HowTo use MySQL JDBC loadbalancer with Galera multi-master clusters

Some time ago I finally had the chance to test the built-in load balancing feature in MySQL's JDBC driver together with a 3 node Galera cluster. I have used this feature at a MySQL Cluster customer many years ago, so I knew it worked and I knew it was great, but I didn't know if it would work with Galera. Galera sometimes returns some error states that are different from what MySQL Cluster does and the main point of the test was to see how the loadbalancing in the JDBC driver reacts to that.

Unfortunately this really cool feature is still rather unknown to the world. Of course, until now the only multi-master cluster you could use it with was MySQL Cluster so the addressable market was much smaller than what is the case with Galera, which is based on InnoDB. I've previously written about this on an architectural level in "The Ultimate MySQL High Availability Solution" and how to actually use it at "How to use JDBC Connector with MySQL Cluster". Beyond those blog posts this feature isn't documented much at all, the needed JDBC connection string is mentioned in passing deep on this page in the MySQL manual, but you'd have to be a wizard to guess what it really means. It's like a secret club, almost!

Ok, so let's see if it works with Galera. The test case is to setup a 3 node cluster, kill one node and then let it join back. I used mysqldump SST for joining nodes. Using xtrabackup SST is non-blocking, so it would be less interesting for this test since the donor node will just work, whereas with mysqldump both the joiner and the donor will be blocked.

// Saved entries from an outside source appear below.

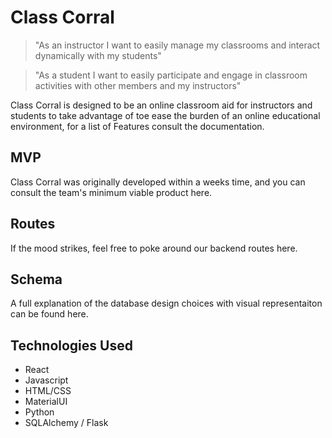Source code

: # Class Corral
> "As an instructor I want to easily manage my classrooms and interact dynamically with my students"

> "As a student I want to easily participate and engage in classroom activities with other members and my instructors"

Class Corral is designed to be an online classroom aid for instructors and students to take advantage of toe ease the burden of an online educational environment, for a list of Features consult the documentation.

## MVP
Class Corral was originally developed within a weeks time, and you can consult the team's minimum viable product here.

## Routes
If the mood strikes, feel free to poke around our backend routes here.

## Schema
A full explanation of the database design choices with visual representaiton can be found here.

## Technologies Used
* React
* Javascript
* HTML/CSS
* MaterialUI
* Python
* SQLAlchemy / Flask
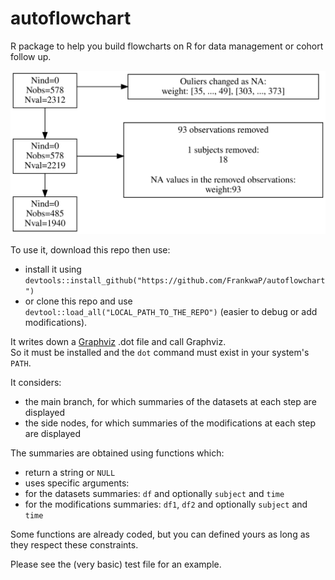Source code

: # autoflowchart
R package to help you build flowcharts on R for data management or cohort follow up.

![](/tests/testthat/test-flowchart.svg)

To use it, download this repo then use: 
- install it using `devtools::install_github("https://github.com/FrankwaP/autoflowchart")`
- or clone this repo and use `devtool::load_all("LOCAL_PATH_TO_THE_REPO")` (easier to debug or add modifications).

It writes down a [Graphviz](https://graphviz.org/) .dot file and call Graphviz.  
So it must be installed and the `dot` command must exist in your system's `PATH`.

It considers:
 - the main branch, for which summaries of the datasets at each step are displayed
 - the side nodes, for which summaries of the modifications at each step are displayed
 
The summaries are obtained using functions which:
 - return a string or `NULL`
 - uses specific arguments:
  - for the datasets summaries: `df` and optionally `subject` and `time`
  - for the modifications summaries: `df1`, `df2` and optionally `subject` and `time`

Some functions are already coded, but you can defined yours as long as they respect these constraints.

Please see the (very basic) test file for an example.
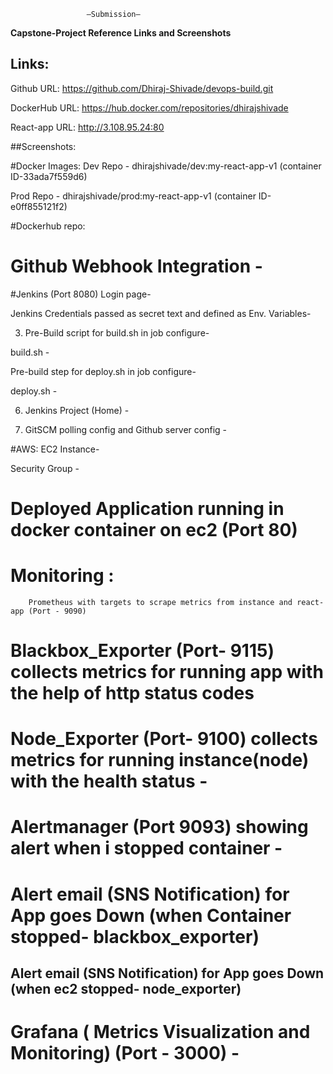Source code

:                      —Submission—



****Capstone-Project Reference Links and Screenshots****

## Links:

Github URL:  https://github.com/Dhiraj-Shivade/devops-build.git

DockerHub URL: https://hub.docker.com/repositories/dhirajshivade

React-app URL: http://3.108.95.24:80


##Screenshots: 

#Docker Images:
Dev Repo - dhirajshivade/dev:my-react-app-v1 (container ID-33ada7f559d6)

Prod Repo - dhirajshivade/prod:my-react-app-v1 (container ID-e0ff855121f2)





#Dockerhub repo: 






# Github Webhook Integration - 


















#Jenkins (Port 8080)
Login page-
 


Jenkins Credentials passed as secret text and defined as Env. Variables-






3) Pre-Build script for build.sh in job configure-
 




















build.sh -



Pre-build step for deploy.sh in job configure- 















deploy.sh -





6) Jenkins Project (Home) -


7) GitSCM polling config and Github server config -



#AWS:
EC2 Instance-


Security Group -

# Deployed Application running in docker container on ec2 (Port 80)




# Monitoring :
        Prometheus with targets to scrape metrics from instance and react-app (Port - 9090)



# Blackbox_Exporter (Port- 9115) collects metrics for running app with the help of http status codes






# Node_Exporter (Port- 9100) collects metrics for running instance(node) with the health status -
















# Alertmanager (Port 9093) showing alert when i stopped container -





# Alert email (SNS Notification) for App goes Down (when Container stopped- blackbox_exporter)



## Alert email (SNS Notification) for App goes Down (when ec2 stopped- node_exporter)




# Grafana ( Metrics Visualization and Monitoring) (Port - 3000) -

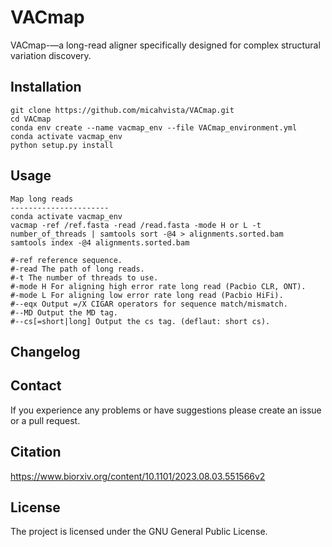 # VACmap
VACmap-—a long-read aligner specifically designed for complex structural variation discovery.


Installation
------------

    git clone https://github.com/micahvista/VACmap.git
    cd VACmap
    conda env create --name vacmap_env --file VACmap_environment.yml
    conda activate vacmap_env
    python setup.py install

Usage
----------------------    
    
    Map long reads
    ----------------------
    conda activate vacmap_env
    vacmap -ref /ref.fasta -read /read.fasta -mode H or L -t number_of_threads | samtools sort -@4 > alignments.sorted.bam
    samtools index -@4 alignments.sorted.bam
    
    #-ref reference sequence. 
    #-read The path of long reads. 
    #-t The number of threads to use. 
    #-mode H For aligning high error rate long read (Pacbio CLR, ONT). 
    #-mode L For aligning low error rate long read (Pacbio HiFi). 
    #--eqx Output =/X CIGAR operators for sequence match/mismatch.
    #--MD Output the MD tag.
    #--cs[=short|long] Output the cs tag. (deflaut: short cs).
    






Changelog
---------


Contact
-------

If you experience any problems or have suggestions please create an issue or a pull request.

Citation
---------

https://www.biorxiv.org/content/10.1101/2023.08.03.551566v2

License
-------

The project is licensed under the GNU General Public License.
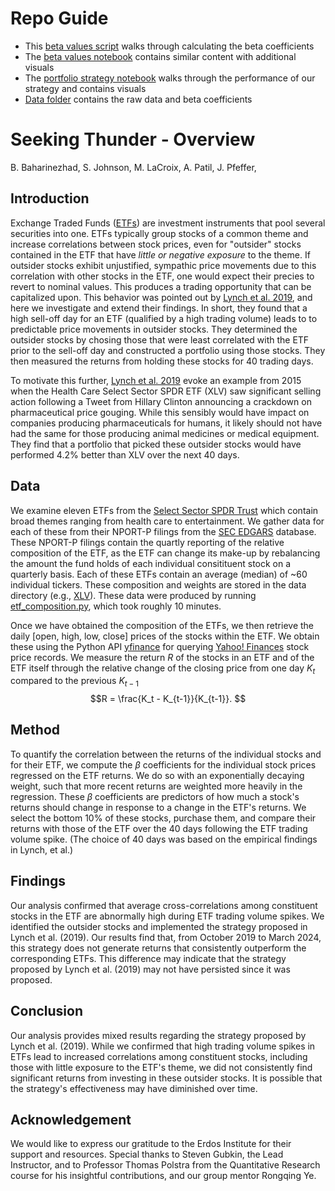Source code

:# Repo Guide
- This [beta values script]([url](https://github.com/mjplacroix/seeking-thunder/blob/main/beta_values.py)) walks through calculating the beta coefficients
- The [beta values notebook]([url](https://github.com/mjplacroix/seeking-thunder/blob/main/beta_values_bupd.ipynb)) contains similar content with additional visuals
- The [portfolio strategy notebook](https://github.com/mjplacroix/seeking-thunder/blob/main/portfolio-strategy.ipynb) walks through the performance of our strategy and contains visuals
- [Data folder](https://github.com/mjplacroix/seeking-thunder/tree/main/data) contains the raw data and beta coefficients

# Seeking Thunder - Overview
B.  Baharinezhad, S. Johnson, M. LaCroix, A. Patil, J. Pfeffer, 

## Introduction

Exchange Traded Funds ([ETFs](https://www.investopedia.com/terms/e/etf.asp)) are investment instruments that pool several securities into one. ETFs typically group stocks of a common theme and increase correlations between stock prices, even for "outsider" stocks contained in the ETF that have *little or negative exposure* to the theme. If outsider stocks exhibit unjustified, sympathic price movements due to this correlation with other stocks in the ETF, one would expect their precies to revert to nominal values. This produces a trading opportunity that can be capitalized upon. This behavior was pointed out by [Lynch et al. 2019](https://www.tandfonline.com/doi/full/10.1080/0015198X.2019.1572358), and here we investigate and extend their findings. In short, they found that a high sell-off day for an ETF (qualified by a high trading volume) leads to to predictable price movements in outsider stocks. They determined the outsider stocks by chosing those that were least correlated with the ETF prior to the sell-off day and constructed a portfolio using those stocks. They then measured the returns from holding these stocks for 40 trading days. 

To motivate this further, [Lynch et al. 2019](https://www.tandfonline.com/doi/full/10.1080/0015198X.2019.1572358) evoke an example from 2015 when the Health Care Select Sector SPDR ETF (XLV) saw significant selling action following a Tweet from Hillary Clinton announcing a crackdown on pharmaceutical price gouging. While this sensibly would have impact on companies producing pharmaceuticals for humans, it likely should not have had the same for those producing animal medicines or medical equipment. They find that a portfolio that picked these outsider stocks would have performed 4.2% better than XLV over the next 40 days. 

## Data

We examine eleven ETFs from the [Select Sector SPDR Trust](https://www.sectorspdrs.com/) which contain broad themes ranging from health care to entertainment. We gather data for each of these from their NPORT-P filings from the [SEC EDGARS](https://www.sec.gov/edgar/search-and-access) database. These NPORT-P filings contain the quartly reporting of the relative composition of the ETF, as the ETF can change its make-up by rebalancing the amount the fund holds of each individual consitituent stock on a quarterly basis. Each of these ETFs contain an average (median) of ~60 individual tickers. These composition and weights are stored in the data directory (e.g., [XLV](data/S000006408.csv)). These data were produced by running [etf_composition.py](data_collection/etf_composition.py), which took roughly 10 minutes. 

Once we have obtained the composition of the ETFs, we then retrieve the daily [open, high, low, close] prices of the stocks within the ETF. We obtain these using the Python API [yfinance](https://pypi.org/project/yfinance/) for querying [Yahoo! Finances](https://finance.yahoo.com/) stock price records. We measure the return $R$ of the stocks in an ETF and of the ETF itself through the relative change of the closing price from one day $K_t$ compared to the previous $K_{t-1}$
$$R = \frac{K_t - K_{t-1}}{K_{t-1}}.
$$

## Method

To quantify the correlation between the returns of the individual stocks and for their ETF, we compute the $\beta$ coefficients for the individual stock prices regressed on the ETF returns. We do so with an exponentially decaying weight, such that more recent returns are weighted more heavily in the regression. These $\beta$ coefficients are predictors of how much a stock's returns should change in response to a change in the ETF's returns.
We select the bottom 10% of these stocks, purchase them, and compare their returns with those of the ETF over the 40 days following the ETF trading volume spike. (The choice of 40 days was based on the empirical findings in Lynch, et al.)  

## Findings

Our analysis confirmed that average cross-correlations among constituent stocks in the ETF are abnormally high during ETF trading volume spikes. We identified the outsider stocks and implemented the strategy proposed in Lynch et al. (2019). Our results find that, from October 2019 to March 2024, this strategy does not generate returns that consistently outperform the corresponding ETFs. This difference may indicate that the strategy proposed by Lynch et al. (2019) may not have persisted since it was proposed. 

## Conclusion

Our analysis provides mixed results regarding the strategy proposed by Lynch et al. (2019). While we confirmed that high trading volume spikes in ETFs lead to increased correlations among constituent stocks, including those with little exposure to the ETF's theme, we did not consistently find significant returns from investing in these outsider stocks. It is possible that the strategy's effectiveness may have diminished over time. 

## Acknowledgement 

We would like to express our gratitude to the Erdos Institute for their support and resources. Special thanks to Steven Gubkin, the Lead Instructor, and to Professor Thomas Polstra from the Quantitative Research course for his insightful contributions, and our group mentor Rongqing Ye.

So let's create a simple Java test program:

import java.sql.*;

public class MysqlTest
{
    public static void main (String[] args)
    {
        Connection conn = null;

        while(true)
        {

            // Connect to MySQL
            try
            {
                String userName = "root";
                String password = "password";
                String hosts = "node125,node126,node127";
                String url = "jdbc:mysql:loadbalance://" + hosts + "/test";
                Class.forName ("com.mysql.jdbc.Driver").newInstance ();
                conn = DriverManager.getConnection (url, userName, password);
                System.out.println ("Database connection established");
            }
            catch (Exception e)
            {
                System.err.println ("Cannot connect to database server: " + e);
            }

            try
            {
                Statement s = conn.createStatement ();
                int count;
                count = s.executeUpdate("INSERT INTO jdbctests (t, h, d) VALUES ('Inserted from Java code.', @@hostname, now());");
                s.close ();
                System.out.println (count + " rows were inserted");
            }
            catch (SQLException e)
            {
                System.err.println ("Error when executing SQL statement: " + e);
            }

            // Close connection
            if (conn != null)
            {
                try
                {
                    conn.close ();
                    System.out.println ("Database connection terminated");
                }
                catch (Exception e)
                {
                    System.err.println( "Error when closing database connection: " + e );
                }
            }
            try { Thread.sleep(1000); } catch( Exception e ) { }
        }
    }
}

I run this with: java -cp mysql-connector-java-5.1.20-bin.jar:. MysqlTest

When all 3 nodes are up, this results in following entries in the table:

| 31 | Inserted from Java code. | node125 | 2012-05-22 10:36:45 |
| 34 | Inserted from Java code. | node125 | 2012-05-22 10:36:46 |
| 37 | Inserted from Java code. | node125 | 2012-05-22 10:36:47 |
| 39 | Inserted from Java code. | node126 | 2012-05-22 10:36:50 |
| 43 | Inserted from Java code. | node125 | 2012-05-22 10:36:50 |
| 44 | Inserted from Java code. | node127 | 2012-05-22 10:36:52 |
| 45 | Inserted from Java code. | node126 | 2012-05-22 10:36:53 |
| 49 | Inserted from Java code. | node125 | 2012-05-22 10:36:53 |
| 51 | Inserted from Java code. | node126 | 2012-05-22 10:36:55 |
| 55 | Inserted from Java code. | node125 | 2012-05-22 10:36:55 |
| 56 | Inserted from Java code. | node127 | 2012-05-22 10:36:57 |
| 57 | Inserted from Java code. | node126 | 2012-05-22 10:36:58 |

You can see that each query was randomly routed to a different MySQL node.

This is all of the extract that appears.